■ **Problem requirements**: Count the lines below that contain "supplied". Give only the number.

*** Block opens ***

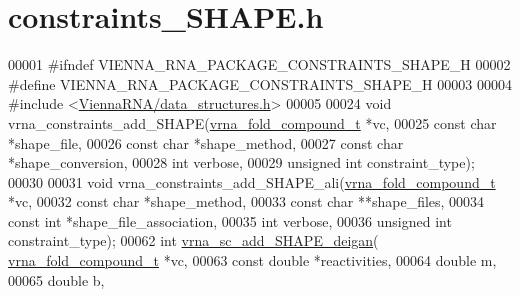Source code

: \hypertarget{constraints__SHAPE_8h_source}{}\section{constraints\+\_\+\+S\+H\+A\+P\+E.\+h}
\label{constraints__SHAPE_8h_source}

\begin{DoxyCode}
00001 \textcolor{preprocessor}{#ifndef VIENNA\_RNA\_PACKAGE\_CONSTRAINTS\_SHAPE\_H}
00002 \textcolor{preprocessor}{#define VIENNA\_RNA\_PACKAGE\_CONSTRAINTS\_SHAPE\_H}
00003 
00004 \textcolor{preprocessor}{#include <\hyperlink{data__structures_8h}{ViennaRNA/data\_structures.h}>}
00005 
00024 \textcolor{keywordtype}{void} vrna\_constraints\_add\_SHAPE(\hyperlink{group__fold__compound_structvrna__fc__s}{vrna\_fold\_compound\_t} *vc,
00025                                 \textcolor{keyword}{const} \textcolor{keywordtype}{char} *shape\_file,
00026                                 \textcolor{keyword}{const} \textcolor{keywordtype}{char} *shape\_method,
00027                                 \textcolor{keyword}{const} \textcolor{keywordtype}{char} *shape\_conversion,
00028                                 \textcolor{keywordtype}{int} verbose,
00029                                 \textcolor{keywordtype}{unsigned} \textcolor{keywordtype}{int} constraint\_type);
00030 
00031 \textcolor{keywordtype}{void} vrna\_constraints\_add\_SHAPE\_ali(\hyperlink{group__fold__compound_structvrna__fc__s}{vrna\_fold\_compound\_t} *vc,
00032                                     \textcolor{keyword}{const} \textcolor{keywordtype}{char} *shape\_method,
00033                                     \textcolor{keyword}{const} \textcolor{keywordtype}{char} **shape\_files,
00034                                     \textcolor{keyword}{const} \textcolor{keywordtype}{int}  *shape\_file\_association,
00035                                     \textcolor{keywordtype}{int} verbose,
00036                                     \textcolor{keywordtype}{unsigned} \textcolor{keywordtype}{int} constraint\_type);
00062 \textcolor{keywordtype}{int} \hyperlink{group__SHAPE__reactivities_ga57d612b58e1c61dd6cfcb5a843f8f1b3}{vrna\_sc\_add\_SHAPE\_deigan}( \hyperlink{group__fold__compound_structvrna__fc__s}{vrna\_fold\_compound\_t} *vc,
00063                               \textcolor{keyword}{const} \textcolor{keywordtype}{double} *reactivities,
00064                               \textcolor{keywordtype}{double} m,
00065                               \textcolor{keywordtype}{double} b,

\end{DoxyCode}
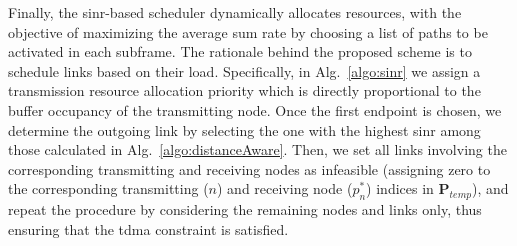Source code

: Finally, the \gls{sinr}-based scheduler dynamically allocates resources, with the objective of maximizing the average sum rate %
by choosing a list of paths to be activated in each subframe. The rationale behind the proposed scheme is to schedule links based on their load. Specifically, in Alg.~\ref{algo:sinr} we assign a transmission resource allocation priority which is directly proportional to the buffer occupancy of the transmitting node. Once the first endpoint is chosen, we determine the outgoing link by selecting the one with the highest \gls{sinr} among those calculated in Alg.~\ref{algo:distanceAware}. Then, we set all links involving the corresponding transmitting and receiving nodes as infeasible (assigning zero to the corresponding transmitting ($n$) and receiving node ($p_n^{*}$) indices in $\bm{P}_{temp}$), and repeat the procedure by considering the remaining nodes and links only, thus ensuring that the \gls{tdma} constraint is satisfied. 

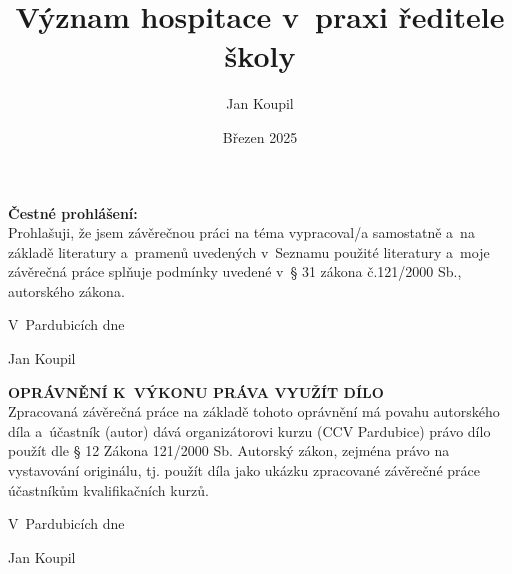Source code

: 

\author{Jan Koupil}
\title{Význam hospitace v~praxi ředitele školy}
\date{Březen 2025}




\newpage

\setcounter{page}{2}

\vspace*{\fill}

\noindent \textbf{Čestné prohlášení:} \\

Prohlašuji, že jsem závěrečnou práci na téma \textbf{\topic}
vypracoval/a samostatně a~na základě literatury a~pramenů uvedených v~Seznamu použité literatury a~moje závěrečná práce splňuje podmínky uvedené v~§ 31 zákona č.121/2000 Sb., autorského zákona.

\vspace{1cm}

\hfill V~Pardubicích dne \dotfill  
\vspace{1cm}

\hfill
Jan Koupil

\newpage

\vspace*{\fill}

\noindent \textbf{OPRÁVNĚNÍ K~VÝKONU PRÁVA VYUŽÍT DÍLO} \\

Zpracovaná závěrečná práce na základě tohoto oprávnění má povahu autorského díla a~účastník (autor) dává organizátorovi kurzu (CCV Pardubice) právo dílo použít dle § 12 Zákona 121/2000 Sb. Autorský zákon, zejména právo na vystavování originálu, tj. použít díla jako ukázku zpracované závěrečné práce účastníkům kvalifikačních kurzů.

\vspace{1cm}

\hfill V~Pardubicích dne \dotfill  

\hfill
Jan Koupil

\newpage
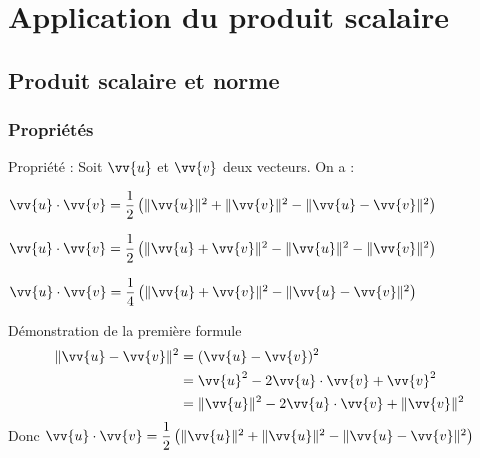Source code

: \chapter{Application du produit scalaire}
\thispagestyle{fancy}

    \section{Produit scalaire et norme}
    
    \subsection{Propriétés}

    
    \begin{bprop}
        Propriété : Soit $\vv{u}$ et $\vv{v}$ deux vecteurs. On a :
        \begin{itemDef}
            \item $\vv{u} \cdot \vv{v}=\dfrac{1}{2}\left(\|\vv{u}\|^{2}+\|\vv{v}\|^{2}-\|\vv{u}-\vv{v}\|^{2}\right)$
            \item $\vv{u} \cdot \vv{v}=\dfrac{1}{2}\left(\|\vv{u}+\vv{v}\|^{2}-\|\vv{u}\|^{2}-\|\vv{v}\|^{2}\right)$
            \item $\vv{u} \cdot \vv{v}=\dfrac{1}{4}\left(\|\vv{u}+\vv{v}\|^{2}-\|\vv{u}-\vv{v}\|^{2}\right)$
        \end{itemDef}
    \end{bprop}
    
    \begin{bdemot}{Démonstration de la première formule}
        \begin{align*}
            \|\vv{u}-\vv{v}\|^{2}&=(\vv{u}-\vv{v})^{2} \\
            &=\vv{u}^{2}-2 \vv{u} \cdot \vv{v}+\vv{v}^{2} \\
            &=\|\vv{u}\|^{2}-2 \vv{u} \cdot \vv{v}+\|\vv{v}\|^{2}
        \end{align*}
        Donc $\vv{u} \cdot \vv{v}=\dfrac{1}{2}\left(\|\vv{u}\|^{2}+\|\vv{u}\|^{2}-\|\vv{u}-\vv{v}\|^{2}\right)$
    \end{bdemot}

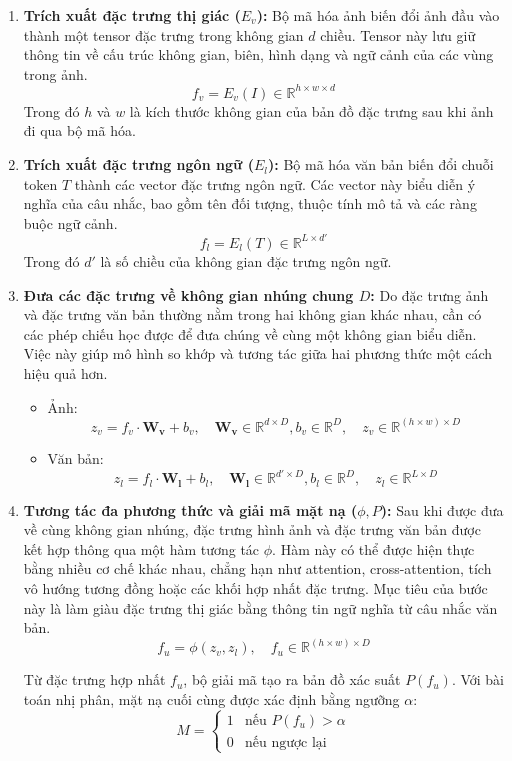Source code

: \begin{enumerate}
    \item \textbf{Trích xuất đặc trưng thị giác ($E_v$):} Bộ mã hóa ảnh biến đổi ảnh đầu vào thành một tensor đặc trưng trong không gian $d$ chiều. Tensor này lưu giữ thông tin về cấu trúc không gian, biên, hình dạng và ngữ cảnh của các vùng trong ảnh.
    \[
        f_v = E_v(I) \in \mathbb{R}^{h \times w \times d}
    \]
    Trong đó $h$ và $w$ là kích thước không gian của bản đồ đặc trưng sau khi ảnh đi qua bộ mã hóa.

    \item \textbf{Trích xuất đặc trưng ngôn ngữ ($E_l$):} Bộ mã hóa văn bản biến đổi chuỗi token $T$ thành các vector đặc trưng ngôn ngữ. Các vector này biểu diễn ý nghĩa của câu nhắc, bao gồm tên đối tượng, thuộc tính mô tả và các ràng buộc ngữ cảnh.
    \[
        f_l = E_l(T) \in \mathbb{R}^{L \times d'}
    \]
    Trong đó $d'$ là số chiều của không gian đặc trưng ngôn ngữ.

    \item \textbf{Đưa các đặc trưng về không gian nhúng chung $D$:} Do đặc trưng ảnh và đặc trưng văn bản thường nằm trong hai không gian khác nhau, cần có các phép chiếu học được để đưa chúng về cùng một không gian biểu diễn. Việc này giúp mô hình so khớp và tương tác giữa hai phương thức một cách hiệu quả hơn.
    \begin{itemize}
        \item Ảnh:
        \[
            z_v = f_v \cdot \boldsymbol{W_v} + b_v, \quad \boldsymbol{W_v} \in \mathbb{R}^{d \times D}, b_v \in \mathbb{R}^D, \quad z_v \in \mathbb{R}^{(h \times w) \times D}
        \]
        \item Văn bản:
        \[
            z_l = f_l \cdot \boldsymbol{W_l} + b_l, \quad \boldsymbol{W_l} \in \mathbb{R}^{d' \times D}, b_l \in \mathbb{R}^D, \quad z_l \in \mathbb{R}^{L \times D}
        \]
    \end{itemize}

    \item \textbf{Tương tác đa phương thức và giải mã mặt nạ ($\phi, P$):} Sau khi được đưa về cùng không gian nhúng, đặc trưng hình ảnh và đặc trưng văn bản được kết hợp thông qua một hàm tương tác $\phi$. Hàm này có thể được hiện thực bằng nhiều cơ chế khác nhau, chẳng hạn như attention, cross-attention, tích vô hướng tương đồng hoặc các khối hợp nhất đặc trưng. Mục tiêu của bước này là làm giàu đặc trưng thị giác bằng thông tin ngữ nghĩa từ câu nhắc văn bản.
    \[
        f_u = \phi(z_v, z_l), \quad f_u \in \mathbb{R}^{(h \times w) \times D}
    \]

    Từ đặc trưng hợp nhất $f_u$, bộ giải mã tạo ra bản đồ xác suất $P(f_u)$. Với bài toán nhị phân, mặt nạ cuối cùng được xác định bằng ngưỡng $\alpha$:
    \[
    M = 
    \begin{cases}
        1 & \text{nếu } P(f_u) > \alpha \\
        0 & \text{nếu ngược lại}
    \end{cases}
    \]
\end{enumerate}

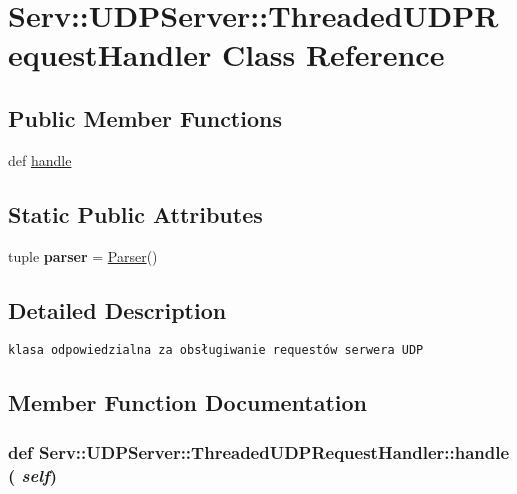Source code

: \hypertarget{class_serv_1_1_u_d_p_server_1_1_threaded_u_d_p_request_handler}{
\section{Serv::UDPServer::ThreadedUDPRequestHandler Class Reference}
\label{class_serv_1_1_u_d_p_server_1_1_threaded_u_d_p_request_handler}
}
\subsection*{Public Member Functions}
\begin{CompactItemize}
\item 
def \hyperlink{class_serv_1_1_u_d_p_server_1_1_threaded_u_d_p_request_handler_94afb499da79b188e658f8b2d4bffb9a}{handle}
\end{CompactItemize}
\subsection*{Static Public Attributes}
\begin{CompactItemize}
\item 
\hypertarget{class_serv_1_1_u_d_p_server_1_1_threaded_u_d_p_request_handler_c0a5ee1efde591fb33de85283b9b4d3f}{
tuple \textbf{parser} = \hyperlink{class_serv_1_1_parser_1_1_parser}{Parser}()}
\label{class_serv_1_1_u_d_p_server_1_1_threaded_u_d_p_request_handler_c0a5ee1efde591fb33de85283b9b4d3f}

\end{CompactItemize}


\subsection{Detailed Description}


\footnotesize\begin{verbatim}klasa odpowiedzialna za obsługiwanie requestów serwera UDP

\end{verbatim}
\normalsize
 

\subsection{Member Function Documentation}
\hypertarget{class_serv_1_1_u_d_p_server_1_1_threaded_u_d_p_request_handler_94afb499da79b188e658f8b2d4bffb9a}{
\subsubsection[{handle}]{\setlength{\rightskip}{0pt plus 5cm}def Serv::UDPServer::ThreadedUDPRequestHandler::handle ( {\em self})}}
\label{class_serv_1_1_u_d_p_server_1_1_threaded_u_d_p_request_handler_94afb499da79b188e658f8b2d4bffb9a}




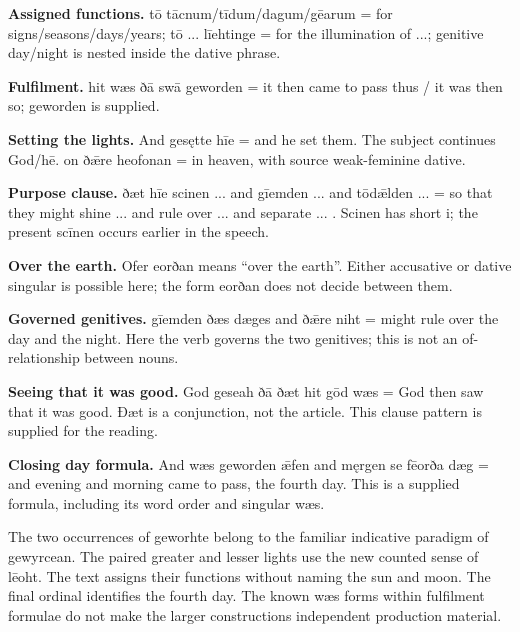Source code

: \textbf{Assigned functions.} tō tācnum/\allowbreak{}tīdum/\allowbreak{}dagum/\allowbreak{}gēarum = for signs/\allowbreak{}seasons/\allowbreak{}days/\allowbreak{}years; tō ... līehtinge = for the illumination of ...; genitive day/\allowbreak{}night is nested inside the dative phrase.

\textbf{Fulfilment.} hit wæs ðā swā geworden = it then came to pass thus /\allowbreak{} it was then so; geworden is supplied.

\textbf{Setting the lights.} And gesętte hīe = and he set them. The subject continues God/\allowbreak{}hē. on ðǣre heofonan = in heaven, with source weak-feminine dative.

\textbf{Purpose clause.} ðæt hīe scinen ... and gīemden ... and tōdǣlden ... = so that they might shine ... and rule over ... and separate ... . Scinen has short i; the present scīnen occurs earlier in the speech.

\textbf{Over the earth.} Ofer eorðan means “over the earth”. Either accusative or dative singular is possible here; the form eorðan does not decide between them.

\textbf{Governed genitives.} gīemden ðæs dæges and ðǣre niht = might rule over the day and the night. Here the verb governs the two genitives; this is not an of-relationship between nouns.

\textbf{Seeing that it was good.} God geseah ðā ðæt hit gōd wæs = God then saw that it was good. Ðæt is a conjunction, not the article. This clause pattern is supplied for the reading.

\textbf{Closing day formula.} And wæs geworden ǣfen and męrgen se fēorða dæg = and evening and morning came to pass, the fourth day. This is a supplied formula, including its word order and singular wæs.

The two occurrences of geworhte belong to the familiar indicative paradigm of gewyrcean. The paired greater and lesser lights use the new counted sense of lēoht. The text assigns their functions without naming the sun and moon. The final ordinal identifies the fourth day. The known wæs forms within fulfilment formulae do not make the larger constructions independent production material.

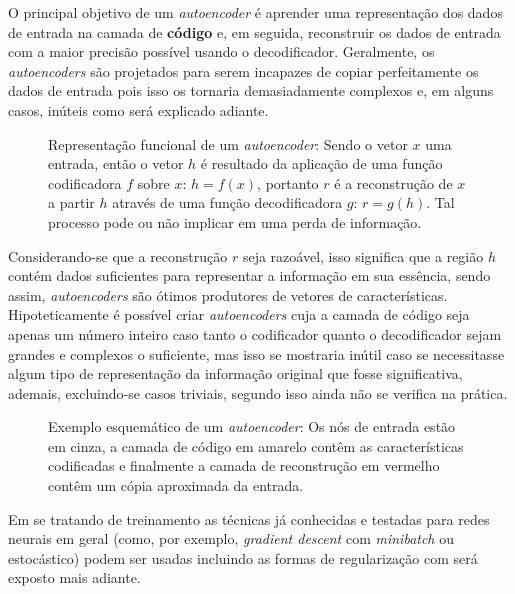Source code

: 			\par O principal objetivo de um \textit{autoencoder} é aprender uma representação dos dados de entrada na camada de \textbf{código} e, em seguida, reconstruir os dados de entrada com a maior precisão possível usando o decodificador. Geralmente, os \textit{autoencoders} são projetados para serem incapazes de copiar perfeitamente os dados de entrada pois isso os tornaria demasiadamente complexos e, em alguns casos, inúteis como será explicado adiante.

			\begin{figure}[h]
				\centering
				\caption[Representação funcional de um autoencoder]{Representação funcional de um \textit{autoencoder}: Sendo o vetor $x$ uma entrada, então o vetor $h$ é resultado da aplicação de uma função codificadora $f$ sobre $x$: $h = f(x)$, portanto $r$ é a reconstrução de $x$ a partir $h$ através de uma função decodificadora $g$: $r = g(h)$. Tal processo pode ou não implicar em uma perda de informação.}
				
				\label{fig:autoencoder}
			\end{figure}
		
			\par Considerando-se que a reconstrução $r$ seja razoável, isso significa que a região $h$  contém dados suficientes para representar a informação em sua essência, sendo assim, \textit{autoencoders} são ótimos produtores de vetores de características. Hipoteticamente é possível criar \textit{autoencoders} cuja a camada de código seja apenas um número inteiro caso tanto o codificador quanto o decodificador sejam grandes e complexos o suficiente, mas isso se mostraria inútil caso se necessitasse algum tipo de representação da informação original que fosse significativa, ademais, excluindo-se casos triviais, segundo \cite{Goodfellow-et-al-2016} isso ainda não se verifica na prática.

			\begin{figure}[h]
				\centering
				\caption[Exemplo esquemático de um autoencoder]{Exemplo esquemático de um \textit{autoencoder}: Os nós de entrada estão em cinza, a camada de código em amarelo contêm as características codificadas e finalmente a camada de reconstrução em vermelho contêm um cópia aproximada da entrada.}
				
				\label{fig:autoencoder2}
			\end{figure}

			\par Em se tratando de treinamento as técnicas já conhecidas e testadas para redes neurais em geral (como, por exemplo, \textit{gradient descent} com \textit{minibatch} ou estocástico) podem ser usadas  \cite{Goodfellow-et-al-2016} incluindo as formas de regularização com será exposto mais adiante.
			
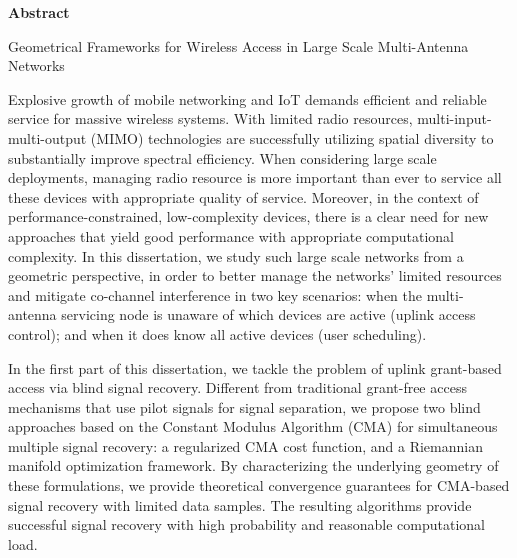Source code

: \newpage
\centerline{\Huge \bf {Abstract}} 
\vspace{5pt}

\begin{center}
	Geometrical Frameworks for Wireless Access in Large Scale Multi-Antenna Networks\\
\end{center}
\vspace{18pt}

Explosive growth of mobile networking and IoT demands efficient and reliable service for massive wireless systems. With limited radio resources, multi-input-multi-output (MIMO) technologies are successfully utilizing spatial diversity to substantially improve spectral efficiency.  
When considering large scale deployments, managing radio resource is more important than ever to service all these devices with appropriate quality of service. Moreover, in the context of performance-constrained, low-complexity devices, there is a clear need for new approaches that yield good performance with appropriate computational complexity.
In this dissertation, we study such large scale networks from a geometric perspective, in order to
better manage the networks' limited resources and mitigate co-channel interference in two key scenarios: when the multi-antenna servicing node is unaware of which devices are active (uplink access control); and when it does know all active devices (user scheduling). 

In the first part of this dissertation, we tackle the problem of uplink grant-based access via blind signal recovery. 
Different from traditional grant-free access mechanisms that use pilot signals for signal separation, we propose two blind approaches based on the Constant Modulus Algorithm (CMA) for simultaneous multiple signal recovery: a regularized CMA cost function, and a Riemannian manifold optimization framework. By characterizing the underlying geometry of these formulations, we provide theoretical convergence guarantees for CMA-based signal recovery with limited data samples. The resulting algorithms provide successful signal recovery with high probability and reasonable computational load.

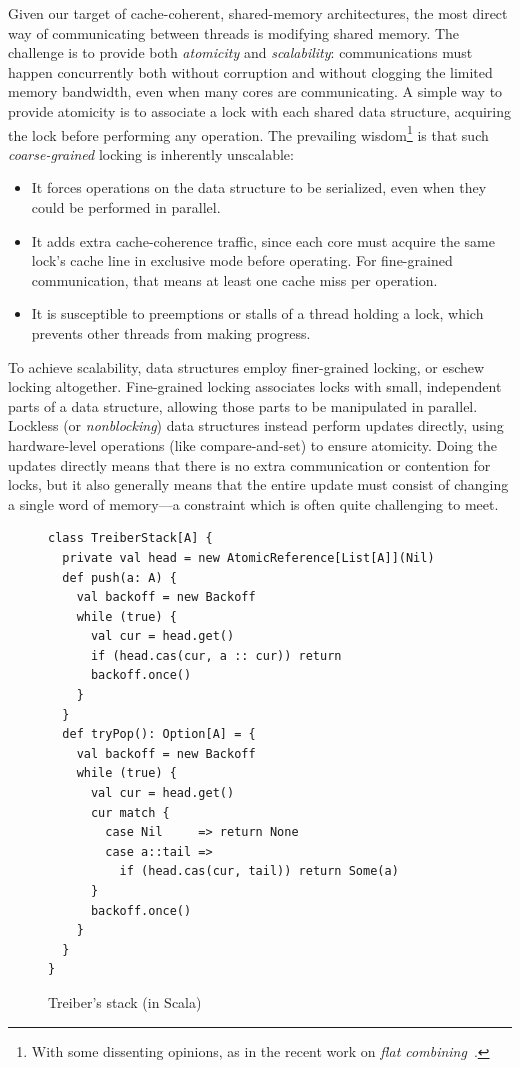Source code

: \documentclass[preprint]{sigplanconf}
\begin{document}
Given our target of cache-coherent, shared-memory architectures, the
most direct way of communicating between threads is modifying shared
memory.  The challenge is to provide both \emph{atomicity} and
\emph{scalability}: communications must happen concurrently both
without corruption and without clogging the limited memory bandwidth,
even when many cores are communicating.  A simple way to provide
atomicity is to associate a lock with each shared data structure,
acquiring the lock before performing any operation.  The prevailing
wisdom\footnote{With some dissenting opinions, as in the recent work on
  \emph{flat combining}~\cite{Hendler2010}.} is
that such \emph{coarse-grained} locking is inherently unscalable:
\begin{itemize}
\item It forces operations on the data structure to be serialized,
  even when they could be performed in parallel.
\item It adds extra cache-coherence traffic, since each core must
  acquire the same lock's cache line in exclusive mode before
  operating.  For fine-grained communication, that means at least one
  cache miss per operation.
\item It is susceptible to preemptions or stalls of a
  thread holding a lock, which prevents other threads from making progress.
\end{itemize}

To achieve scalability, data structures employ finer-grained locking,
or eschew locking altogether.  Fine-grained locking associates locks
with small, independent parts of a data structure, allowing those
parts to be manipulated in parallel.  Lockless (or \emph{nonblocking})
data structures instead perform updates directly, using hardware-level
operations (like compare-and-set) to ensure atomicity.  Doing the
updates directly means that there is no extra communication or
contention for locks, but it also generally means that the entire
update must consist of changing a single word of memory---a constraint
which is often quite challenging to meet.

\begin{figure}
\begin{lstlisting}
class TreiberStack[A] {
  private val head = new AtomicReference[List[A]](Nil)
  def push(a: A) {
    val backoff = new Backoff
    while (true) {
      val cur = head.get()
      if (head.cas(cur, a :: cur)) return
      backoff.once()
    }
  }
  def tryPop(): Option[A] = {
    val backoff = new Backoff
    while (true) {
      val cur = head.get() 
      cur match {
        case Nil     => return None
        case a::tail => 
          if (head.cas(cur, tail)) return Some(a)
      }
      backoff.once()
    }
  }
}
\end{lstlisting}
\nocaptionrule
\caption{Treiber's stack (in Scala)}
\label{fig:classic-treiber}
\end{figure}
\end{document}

*** Block closes ***

■ **Answer to this task**: 3